Records to use:
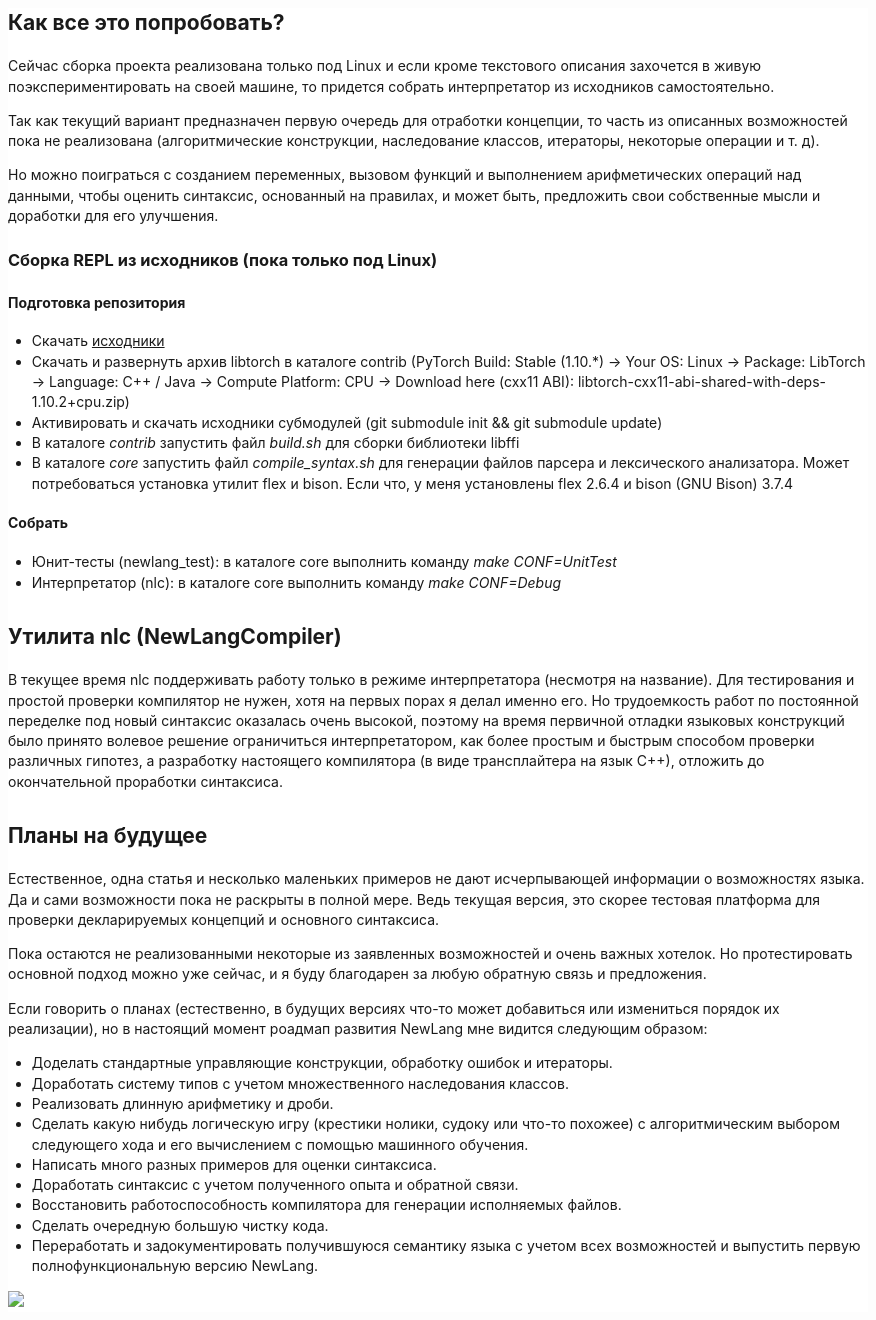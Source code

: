 <h2>Как все это попробовать?</h2>
Сейчас сборка проекта реализована только под Linux и если кроме текстового описания захочется в живую поэкспериментировать на своей машине, то придется собрать интерпретатор из исходников самостоятельно.

Так как текущий вариант предназначен первую очередь для отработки концепции, то часть из описанных возможностей пока не реализована (алгоритмические конструкции, наследование классов, итераторы, некоторые операции и т. д).

Но можно поиграться с созданием переменных, вызовом функций и выполнением арифметических операций над данными, чтобы оценить синтаксис, основанный на правилах, и может быть, предложить свои собственные мысли и доработки для его улучшения.

<h3>Сборка REPL из исходников (пока только под Linux)</h3>
<h4>Подготовка репозитория</h4><ul>
    <li>Скачать <a href="https://github.com/rsashka/newlang">исходники</a></li>
    <li>Скачать и развернуть архив libtorch в каталоге contrib (PyTorch Build: Stable (1.10.*) -> Your OS: Linux -> Package: LibTorch -> Language: C++ / Java -> Compute Platform: CPU -> Download here (cxx11 ABI): libtorch-cxx11-abi-shared-with-deps-1.10.2+cpu.zip) </li>
    <li>Активировать и скачать исходники субмодулей (git submodule init && git submodule update) </li>
    <li>В каталоге <i>contrib</i> запустить файл <i>build.sh</i> для сборки библиотеки libffi </li>
    <li>В каталоге <i>core</i> запустить файл <i>compile_syntax.sh</i> для генерации файлов парсера и лексического анализатора. Может потребоваться установка утилит flex и bison. Если что, у меня установлены flex 2.6.4 и bison (GNU Bison) 3.7.4</li>
</ul>
<h4>Собрать</h4><ul>
    <li>Юнит-тесты (newlang_test): в каталоге core выполнить команду <i>make CONF=UnitTest</i> </li>
    <li>Интерпретатор (nlc): в каталоге core выполнить команду <i>make CONF=Debug</i></li>
</ul>

<h2>Утилита nlc (NewLangCompiler)</h2>
В текущее время nlc поддерживать работу только в режиме интерпретатора (несмотря на название). Для тестирования и простой проверки компилятор не нужен, хотя на первых порах я делал именно его. Но трудоемкость работ по постоянной переделке под новый синтаксис оказалась очень высокой, поэтому на время первичной отладки языковых конструкций было принято волевое решение ограничиться интерпретатором, как более простым и быстрым способом проверки различных гипотез, а разработку настоящего компилятора (в виде трансплайтера на язык С++), отложить до окончательной проработки синтаксиса.

<h2>Планы на будущее</h2>
Естественное, одна статья и несколько маленьких примеров не дают исчерпывающей информации о возможностях языка. Да и сами возможности пока не раскрыты в полной мере. Ведь текущая версия, это скорее тестовая платформа для проверки декларируемых концепций и основного синтаксиса.

Пока остаются не реализованными некоторые из заявленных возможностей и очень важных хотелок. Но протестировать основной подход можно уже сейчас, и я буду благодарен за любую обратную связь и предложения.

Если говорить о планах (естественно, в будущих версиях что-то может добавиться или измениться порядок их реализации), но в настоящий момент роадмап развития NewLang мне видится следующим образом:<ul>
    <li>Доделать стандартные управляющие конструкции, обработку ошибок и итераторы.</li>
    <li>Доработать систему типов с учетом множественного наследования классов.</li>
    <li>Реализовать длинную арифметику и дроби.</li>
    <li>Сделать какую нибудь логическую игру (крестики нолики, судоку или что-то похожее) с алгоритмическим выбором следующего хода и его вычислением с помощью машинного обучения.</li>
    <li>Написать много разных примеров для оценки синтаксиса.</li>
    <li>Доработать синтаксис с учетом полученного опыта и обратной связи.</li>
    <li>Восстановить работоспособность компилятора для генерации исполняемых файлов.</li>
    <li>Сделать очередную большую чистку кода.</li>
    <li>Переработать и задокументировать получившуюся семантику языка с учетом всех возможностей и выпустить первую полнофункциональную версию NewLang.</li>
</ul>

<a href="https://cloud.timeweb.com/?utm_source=habr&utm_medium=banner&utm_campaign=cloud&utm_content=direct&utm_term=low"><img src="https://habrastorage.org/webt/bh/0m/fv/bh0mfviu_rma7be5uylpewumuxi.png" /></a>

Problem description:
Using the material above, filter for lines holding "команду" and copy each one.

Response:
    <li>Юнит-тесты (newlang_test): в каталоге core выполнить команду <i>make CONF=UnitTest</i> </li>
    <li>Интерпретатор (nlc): в каталоге core выполнить команду <i>make CONF=Debug</i></li>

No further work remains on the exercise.